Plain-text document sources:
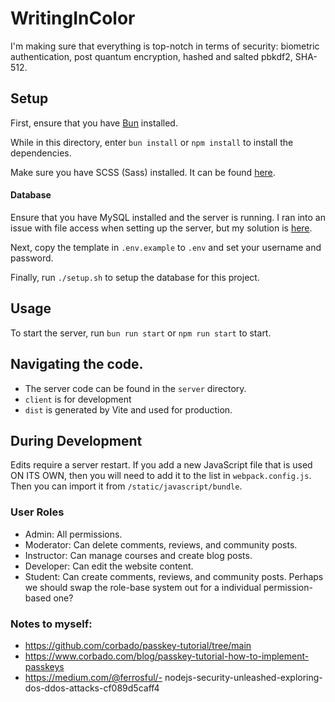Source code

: # WritingInColor
I'm making sure that everything is top-notch in terms of security: biometric authentication, post quantum encryption, hashed and salted pbkdf2, SHA-512.


## Setup
First, ensure that you have [Bun](https://bun.sh/) installed.

While in this directory, enter `bun install` or `npm install` to install the dependencies.

Make sure you have SCSS (Sass) installed. It can be found [here](https://github.com/sass/dart-sass/releases/tag/1.77.5).

#### Database
Ensure that you have MySQL installed and the server is running. 
I ran into an issue with file access when setting up the server, but my solution is [here](https://stackoverflow.com/questions/53242775/mysql-server-instance-8-0-13-automatically-turned-off-and-on-randomly/78618450#78618450).

Next, copy the template in `.env.example` to `.env` and set your username and password.

Finally, run `./setup.sh` to setup the database for this project.

## Usage
To start the server, run `bun run start` or `npm run start` to start.

## Navigating the code.
- The server code can be found in the `server` directory.
- `client` is for development
- `dist` is generated by Vite and used for production.

## During Development
Edits require a server restart.
If you add a new JavaScript file that is used ON ITS OWN, then you will need to add it to the list in `webpack.config.js`. Then you can import it from `/static/javascript/bundle`.


### User Roles
- Admin: All permissions.
- Moderator: Can delete comments, reviews, and community posts. 
- Instructor: Can manage courses and create blog posts.
- Developer: Can edit the website content.
- Student: Can create comments, reviews, and community posts.
Perhaps we should swap the role-base system out for a individual permission-based one?



### Notes to myself:
- https://github.com/corbado/passkey-tutorial/tree/main
- https://www.corbado.com/blog/passkey-tutorial-how-to-implement-passkeys
- https://medium.com/@ferrosful/- nodejs-security-unleashed-exploring-dos-ddos-attacks-cf089d5caff4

Work to be completed: Provide the count, and nothing else, of lines in the data above where the word "used" occurs.

Answer box: 2